Good Morning Community,
I have started working with MRTrix some months ago and I found it very useful for my research.
However, I need an opinion about the fixes-based analysis. My Boss gave me some data to run this kind of analysis. The only issue is that the data are from two different scanners and have different b values. One has 1 b0 and 30 b=2500. The other one has one b=0 and 46 b=1000.
I know that, with DTI metrics, often people used the scanner as covariate or used harmonization procedures. However, I am not sure if I can analyze these data together (e.g. with scanner as covariate) with the fixel-based analysis. I think that this analysis is very related to the b values, correct?
I hope that someone can help me,
I am not up to date with the state of the art in data harmonization. I’ve seen publications that have used it and produced reasonable results, but there’s a little gremlin in the back of my head that remains sceptical. If it were me personally—and if the data supported it—I’d be dealing with the data differences during processing and at the statistical inference step.
In reality this is an exemplar case that I really should be writing up as part of an FBA wiki at some point.
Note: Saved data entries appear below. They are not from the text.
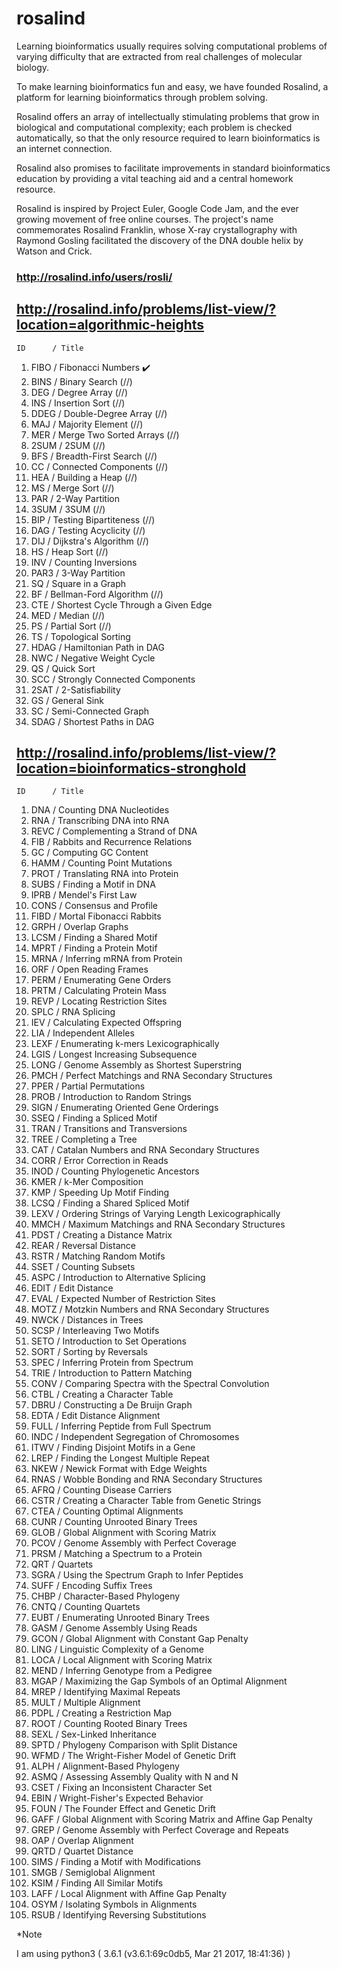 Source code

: # rosalind

Learning bioinformatics usually requires solving computational problems of varying difficulty that are extracted from real challenges of molecular biology.

To make learning bioinformatics fun and easy, we have founded Rosalind, a platform for learning bioinformatics through problem solving.

Rosalind offers an array of intellectually stimulating problems that grow in biological and computational complexity; each problem is checked automatically, so that the only resource required to learn bioinformatics is an internet connection.

Rosalind also promises to facilitate improvements in standard bioinformatics education by providing a vital teaching aid and a central homework resource.

Rosalind is inspired by Project Euler, Google Code Jam, and the ever growing movement of free online courses. The project's name commemorates Rosalind Franklin, whose X-ray crystallography with Raymond Gosling facilitated the discovery of the DNA double helix by Watson and Crick.

### http://rosalind.info/users/rosli/

## http://rosalind.info/problems/list-view/?location=algorithmic-heights

    ID	    / Title
1)  FIBO	/ Fibonacci Numbers  :heavy_check_mark:
2)  BINS	/ Binary Search  (//)
3)  DEG	    / Degree Array  (//)
4)  INS	    / Insertion Sort  (//)
5)  DDEG	/ Double-Degree Array  (//)
6)  MAJ	    / Majority Element  (//)
7)  MER	    / Merge Two Sorted Arrays  (//)
8)  2SUM	/ 2SUM   (//)
9)  BFS	    / Breadth-First Search  (//)
10) CC	    / Connected Components  (//)
11) HEA	    / Building a Heap  (//)
12) MS	    / Merge Sort    (//)
13) PAR	    / 2-Way Partition
14) 3SUM	/ 3SUM  (//)
15) BIP	    / Testing Bipartiteness  (//)
16) DAG	    / Testing Acyclicity  (//)
17) DIJ	    / Dijkstra's Algorithm  (//)
18) HS	    / Heap Sort (//)
19) INV	    / Counting Inversions
20) PAR3	/ 3-Way Partition
21) SQ	    / Square in a Graph
22) BF	    / Bellman-Ford Algorithm  (//)
23) CTE	    / Shortest Cycle Through a Given Edge
24) MED	    / Median  (//)
25) PS	    / Partial Sort  (//)
26) TS	    / Topological Sorting
27) HDAG	/ Hamiltonian Path in DAG
28) NWC	    / Negative Weight Cycle
29) QS	    / Quick Sort
30) SCC	    / Strongly Connected Components
31) 2SAT	/ 2-Satisfiability
32) GS	    / General Sink
33) SC	    / Semi-Connected Graph
34) SDAG	/ Shortest Paths in DAG

## http://rosalind.info/problems/list-view/?location=bioinformatics-stronghold

    ID      / Title   
1) DNA      / Counting DNA Nucleotides
2) RNA      / Transcribing DNA into RNA
3) REVC     / Complementing a Strand of DNA
4) FIB      / Rabbits and Recurrence Relations
5) GC       / Computing GC Content
6) HAMM     / Counting Point Mutations
7) PROT     / Translating RNA into Protein
8) SUBS     / Finding a Motif in DNA
9) IPRB     / Mendel's First Law
10) CONS    / Consensus and Profile
11) FIBD    / Mortal Fibonacci Rabbits
12) GRPH    / Overlap Graphs
13) LCSM    / Finding a Shared Motif
14) MPRT    / Finding a Protein Motif
15) MRNA    / Inferring mRNA from Protein
16) ORF     / Open Reading Frames
17) PERM    / Enumerating Gene Orders
18) PRTM    / Calculating Protein Mass
19) REVP    / Locating Restriction Sites
20) SPLC    / RNA Splicing
21) IEV     / Calculating Expected Offspring
22) LIA     / Independent Alleles
23) LEXF    / Enumerating k-mers Lexicographically
24) LGIS    / Longest Increasing Subsequence
25) LONG    / Genome Assembly as Shortest Superstring
26) PMCH    / Perfect Matchings and RNA Secondary Structures
27) PPER    / Partial Permutations
28) PROB    / Introduction to Random Strings
29) SIGN    / Enumerating Oriented Gene Orderings
30) SSEQ    / Finding a Spliced Motif
31) TRAN    / Transitions and Transversions
32) TREE    / Completing a Tree
33) CAT     / Catalan Numbers and RNA Secondary Structures
34) CORR    / Error Correction in Reads
35) INOD    / Counting Phylogenetic Ancestors
36) KMER    / k-Mer Composition
37) KMP     / Speeding Up Motif Finding
38) LCSQ    / Finding a Shared Spliced Motif
39) LEXV    / Ordering Strings of Varying Length Lexicographically
40) MMCH    / Maximum Matchings and RNA Secondary Structures
41) PDST    / Creating a Distance Matrix
42) REAR    / Reversal Distance
43) RSTR    / Matching Random Motifs
44) SSET    / Counting Subsets
45) ASPC    / Introduction to Alternative Splicing
46) EDIT    / Edit Distance
47) EVAL    / Expected Number of Restriction Sites
48) MOTZ    / Motzkin Numbers and RNA Secondary Structures
49) NWCK    / Distances in Trees
50) SCSP    / Interleaving Two Motifs
51) SETO    / Introduction to Set Operations
52) SORT    / Sorting by Reversals
53) SPEC    / Inferring Protein from Spectrum
54) TRIE    / Introduction to Pattern Matching
55) CONV    / Comparing Spectra with the Spectral Convolution
56) CTBL    / Creating a Character Table
57) DBRU    / Constructing a De Bruijn Graph
58) EDTA    / Edit Distance Alignment
59) FULL    / Inferring Peptide from Full Spectrum
60) INDC    / Independent Segregation of Chromosomes
61) ITWV    / Finding Disjoint Motifs in a Gene
62) LREP    / Finding the Longest Multiple Repeat
63) NKEW    / Newick Format with Edge Weights
64) RNAS    / Wobble Bonding and RNA Secondary Structures
65) AFRQ    / Counting Disease Carriers
66) CSTR    / Creating a Character Table from Genetic Strings
67) CTEA    / Counting Optimal Alignments
68) CUNR    / Counting Unrooted Binary Trees
69) GLOB    / Global Alignment with Scoring Matrix
70) PCOV    / Genome Assembly with Perfect Coverage
71) PRSM    / Matching a Spectrum to a Protein
72) QRT     / Quartets
73) SGRA    / Using the Spectrum Graph to Infer Peptides
74) SUFF    / Encoding Suffix Trees
75) CHBP    / Character-Based Phylogeny
76) CNTQ    / Counting Quartets
77) EUBT    / Enumerating Unrooted Binary Trees
78) GASM    / Genome Assembly Using Reads
79) GCON    / Global Alignment with Constant Gap Penalty
80) LING    / Linguistic Complexity of a Genome
81) LOCA    / Local Alignment with Scoring Matrix
82) MEND    / Inferring Genotype from a Pedigree
83) MGAP    / Maximizing the Gap Symbols of an Optimal Alignment
84) MREP    / Identifying Maximal Repeats
85) MULT    / Multiple Alignment
86) PDPL    / Creating a Restriction Map
87) ROOT    / Counting Rooted Binary Trees
88) SEXL    / Sex-Linked Inheritance
89) SPTD    / Phylogeny Comparison with Split Distance
90) WFMD    / The Wright-Fisher Model of Genetic Drift
91) ALPH    / Alignment-Based Phylogeny
92) ASMQ    / Assessing Assembly Quality with N and N
93) CSET    / Fixing an Inconsistent Character Set
94) EBIN    / Wright-Fisher's Expected Behavior
95) FOUN    / The Founder Effect and Genetic Drift
96) GAFF    / Global Alignment with Scoring Matrix and Affine Gap Penalty
97) GREP    / Genome Assembly with Perfect Coverage and Repeats
98) OAP     / Overlap Alignment
99) QRTD    / Quartet Distance
100) SIMS   / Finding a Motif with Modifications
101) SMGB   / Semiglobal Alignment
102) KSIM   / Finding All Similar Motifs
103) LAFF   / Local Alignment with Affine Gap Penalty
104) OSYM   / Isolating Symbols in Alignments
105) RSUB   / Identifying Reversing Substitutions

*Note

I am using python3 ( 3.6.1 (v3.6.1:69c0db5, Mar 21 2017, 18:41:36) )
But here’s the basic points (and just my opinion, not a guaranteed best solution):
- Derive two group average response function groups, one for each acquisition scheme.
- Following FOD estimation, combine all data together for analysis.
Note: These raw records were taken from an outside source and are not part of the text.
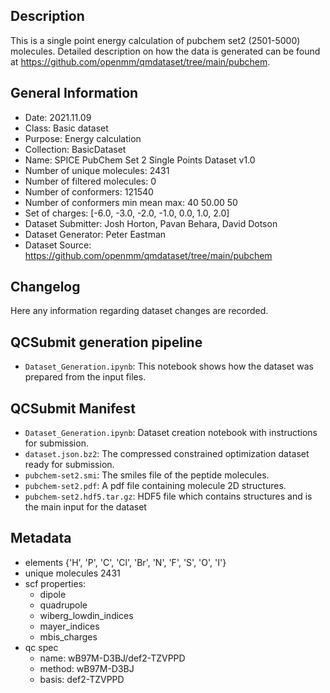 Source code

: ## Description

This is a single point energy calculation of pubchem set2 (2501-5000) molecules. Detailed description on how the data is generated can be found at https://github.com/openmm/qmdataset/tree/main/pubchem.

## General Information

 - Date: 2021.11.09
 - Class: Basic dataset 
 - Purpose: Energy calculation
 - Collection: BasicDataset
 - Name: SPICE PubChem Set 2 Single Points Dataset v1.0
 - Number of unique molecules:        2431
 - Number of filtered molecules:      0
 - Number of conformers:              121540
 - Number of conformers min mean max: 40  50.00 50
 - Set of charges: [-6.0, -3.0, -2.0, -1.0, 0.0, 1.0, 2.0]
 - Dataset Submitter: Josh Horton, Pavan Behara, David Dotson
 - Dataset Generator: Peter Eastman
 - Dataset Source: https://github.com/openmm/qmdataset/tree/main/pubchem

## Changelog

Here any information regarding dataset changes are recorded.

## QCSubmit generation pipeline

 - `Dataset_Generation.ipynb`: This notebook shows how the dataset was prepared from the input files. 
 
## QCSubmit Manifest

- `Dataset_Generation.ipynb`: Dataset creation notebook with instructions for submission.
- `dataset.json.bz2`: The compressed constrained optimization dataset ready for submission.
- `pubchem-set2.smi`: The smiles file of the peptide molecules.
- `pubchem-set2.pdf`: A pdf file containing molecule 2D structures.
- `pubchem-set2.hdf5.tar.gz`: HDF5 file which contains structures and is the main input for the dataset
 
## Metadata

- elements {'H', 'P', 'C', 'Cl', 'Br', 'N', 'F', 'S', 'O', 'I'}
- unique molecules 2431
- scf properties:
    - dipole
    - quadrupole
    - wiberg_lowdin_indices
    - mayer_indices
    - mbis_charges
- qc spec
    - name: wB97M-D3BJ/def2-TZVPPD
    - method: wB97M-D3BJ
    - basis: def2-TZVPPD
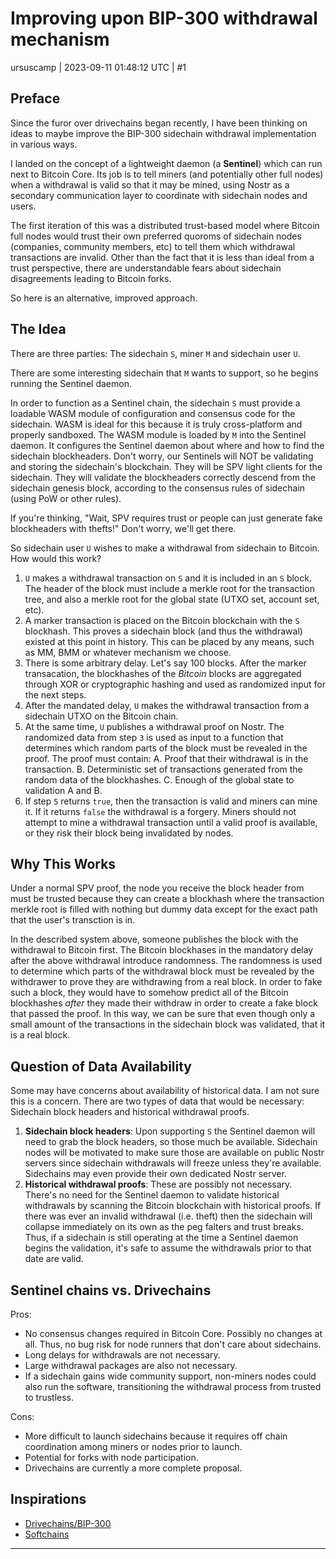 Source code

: # Improving upon BIP-300 withdrawal mechanism

ursuscamp | 2023-09-11 01:48:12 UTC | #1

## Preface

Since the furor over drivechains began recently, I have been thinking on ideas to maybe improve the BIP-300 sidechain withdrawal implementation in various ways.

I landed on the concept of a lightweight daemon (a **Sentinel**) which can run next to Bitcoin Core. Its job is to tell miners (and potentially other full nodes) when a withdrawal is valid so that it may be mined, using Nostr as a secondary communication layer to coordinate with sidechain nodes and users.

The first iteration of this was a distributed trust-based model where Bitcoin full nodes would trust their own preferred quoroms of sidechain nodes (companies, community members, etc) to tell them which withdrawal transactions are invalid. Other than the fact that it is less than ideal from a trust perspective, there are understandable fears about sidechain disagreements leading to Bitcoin forks.

So here is an alternative, improved approach.

## The Idea

There are three parties: The sidechain `S`, miner `M` and sidechain user `U`.

There are some interesting sidechain that `M` wants to support, so he begins running the Sentinel daemon.

In order to function as a Sentinel chain, the sidechain `S` must provide a loadable WASM module of configuration and consensus code for the sidechain. WASM is ideal for this because it is truly cross-platform and properly sandboxed. The WASM module is loaded by `M` into the Sentinel daemon. It configures the Sentinel daemon about where and how to find the sidechain blockheaders. Don't worry, our Sentinels will NOT be validating and storing the sidechain's blockchain. They will be SPV light clients for the sidechain. They will validate the blockheaders correctly descend from the sidechain genesis block, according to the consensus rules of sidechain (using PoW or other rules).

If you're thinking, "Wait, SPV requires trust or people can just generate fake blockheaders with thefts!" Don't worry, we'll get there.

So sidechain user `U` wishes to make a withdrawal from sidechain to Bitcoin. How would this work?

1. `U` makes a withdrawal transaction on `S` and it is included in an `S` block. The header of the block must include a merkle root for the transaction tree, and also a merkle root for the global state (UTXO set, account set, etc).
2. A marker transaction is placed on the Bitcoin blockchain with the `S` blockhash. This proves a sidechain block (and thus the withdrawal) existed at this point in history. This can be placed by any means, such as MM, BMM or whatever mechanism we choose.
3. There is some arbitrary delay. Let's say 100 blocks. After the marker transacation, the blockhashes of the _Bitcoin_ blocks are aggregated through XOR or cryptographic hashing and used as randomized input for the next steps.
4. After the mandated delay, `U` makes the withdrawal transaction from a sidechain UTXO on the Bitcoin chain.
5. At the same time, `U` publishes a withdrawal proof on Nostr. The randomized data from step `3` is used as input to a function that determines which random parts of the block must be revealed in the proof. The proof must contain:
  A. Proof that their withdrawal is in the transaction. 
  B. Deterministic set of transactions generated from the random data of the blockhashes.
  C. Enough of the global state to validation A and B.
6. If step `5` returns `true`, then the transaction is valid and miners can mine it. If it returns `false` the withdrawal is a forgery. Miners should not attempt to mine a withdrawal transaction until a valid proof is available, or they risk their block being invalidated by nodes.

## Why This Works

Under a normal SPV proof, the node you receive the block header from must be trusted because they can create a blockhash where the transaction merkle root is filled with nothing but dummy data except for the exact path that the user's transction is in.

In the described system above, someone publishes the block with the withdrawal to Bitcoin first. The Bitcoin blockhases in the mandatory delay after the above withdrawal introduce randomness. The randomness is used to determine which parts of the withdrawal block must be revealed by the withdrawer to prove they are withdrawing from a real block. In order to fake such a block, they would have to somehow predict all of the Bitcoin blockhashes *after* they made their withdraw in order to create a fake block that passed the proof. In this way, we can be sure that even though only a small amount of the transactions in the sidechain block was validated, that it is a real block.

## Question of Data Availability

Some may have concerns about availability of historical data. I am not sure this is a concern. There are two types of data that would be necessary: Sidechain block headers and historical withdrawal proofs.

1. **Sidechain block headers**: Upon supporting `S` the Sentinel daemon will need to grab the block headers, so those much be available. Sidechain nodes will be motivated to make sure those are available on public Nostr servers since sidechain withdrawals will freeze unless they're available. Sidechains may even provide their own dedicated Nostr server.
2. **Historical withdrawal proofs**: These are possibly not necessary. There's no need for the Sentinel daemon to validate historical withdrawals by scanning the Bitcoin blockchain with historical proofs. If there was ever an invalid withdrawal (i.e. theft) then the sidechain will collapse immediately on its own as the peg falters and trust breaks. Thus, if a sidechain is still operating at the time a Sentinel daemon begins the validation, it's safe to assume the withdrawals prior to that date are valid.

## Sentinel chains vs. Drivechains

Pros:

* No consensus changes required in Bitcoin Core. Possibly no changes at all. Thus, no bug risk for node runners that don't care about sidechains.
* Long delays for withdrawals are not necessary.
* Large withdrawal packages are also not necessary.
* If a sidechain gains wide community support, non-miners nodes could also run the software, transitioning the withdrawal process from trusted to trustless.

Cons:

* More difficult to launch sidechains because it requires off chain coordination among miners or nodes prior to launch.
* Potential for forks with node participation.
* Drivechains are currently a more complete proposal.

## Inspirations

* [Drivechains/BIP-300](https://www.drivechain.info)
* [Softchains](https://gist.github.com/RubenSomsen/7ecf7f13dc2496aa7eed8815a02f13d1)

-------------------------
- It may be preferable to use an equal number of participants from each acquisition for template construction to minimise bias against acquisition scheme.
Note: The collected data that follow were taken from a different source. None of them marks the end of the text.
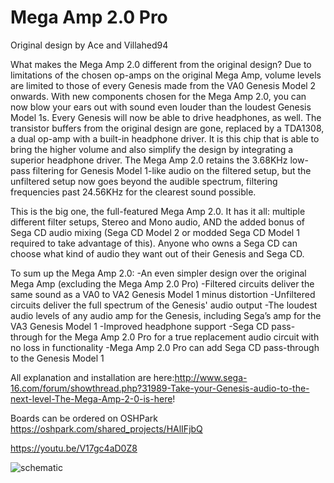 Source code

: # Mega Amp 2.0 Pro
Original design by Ace and Villahed94

What makes the Mega Amp 2.0 different from the original design?
Due to limitations of the chosen op-amps on the original Mega Amp, volume levels are limited to those of every Genesis made from the VA0 Genesis Model 2 onwards. With new components chosen for the Mega Amp 2.0, you can now blow your ears out with sound even louder than the loudest Genesis Model 1s.
Every Genesis will now be able to drive headphones, as well. The transistor buffers from the original design are gone, replaced by a TDA1308, a dual op-amp with a built-in headphone driver. It is this chip that is able to bring the higher volume and also simplify the design by integrating a superior headphone driver.
The Mega Amp 2.0 retains the 3.68KHz low-pass filtering for Genesis Model 1-like audio on the filtered setup, but the unfiltered setup now goes beyond the audible spectrum, filtering frequencies past 24.56KHz for the clearest sound possible.

This is the big one, the full-featured Mega Amp 2.0. It has it all: multiple different filter setups, Stereo and Mono audio, AND the added bonus of Sega CD audio mixing (Sega CD Model 2 or modded Sega CD Model 1 required to take advantage of this). Anyone who owns a Sega CD can choose what kind of audio they want out of their Genesis and Sega CD.

To sum up the Mega Amp 2.0:
-An even simpler design over the original Mega Amp (excluding the Mega Amp 2.0 Pro)
-Filtered circuits deliver the same sound as a VA0 to VA2 Genesis Model 1 minus distortion
-Unfiltered circuits deliver the full spectrum of the Genesis' audio output
-The loudest audio levels of any audio amp for the Genesis, including Sega’s amp for the VA3 Genesis Model 1
-Improved headphone support
-Sega CD pass-through for the Mega Amp 2.0 Pro for a true replacement audio circuit with no loss in functionality
-Mega Amp 2.0 Pro can add Sega CD pass-through to the Genesis Model 1


All explanation and installation are here:http://www.sega-16.com/forum/showthread.php?31989-Take-your-Genesis-audio-to-the-next-level-The-Mega-Amp-2-0-is-here!

Boards can be ordered on OSHPark https://oshpark.com/shared_projects/HAlIFjbQ

https://youtu.be/V17gc4aD0Z8

![schematic](https://github.com/TRP-Retromods/MegaAmp2Pro/blob/master/Scematics.png)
- At the statistical inference step:
- Use scanner as a nuisance regressor.
- Use variance blocks to estimate separate variances for the data arising from the two schemes.
For this to work, there needs to not be a strong correlation between acquisition and your effect of interest. E.g. If you were interested in the difference between group X and group Y, but group X were all acquired with b=2500 and group Y were all acquired with b=1000, then it’s impossible to discriminate between group difference and effect of acquisition. If however you had some group X’s and some group Y’s acquired with b=2500, and same for b=1000, then the model can separate out those two different effects.
I will follow your suggestions.
Also, I have both groups acquired in both scanners, therefore, I can use the scanner as nuisance regressor.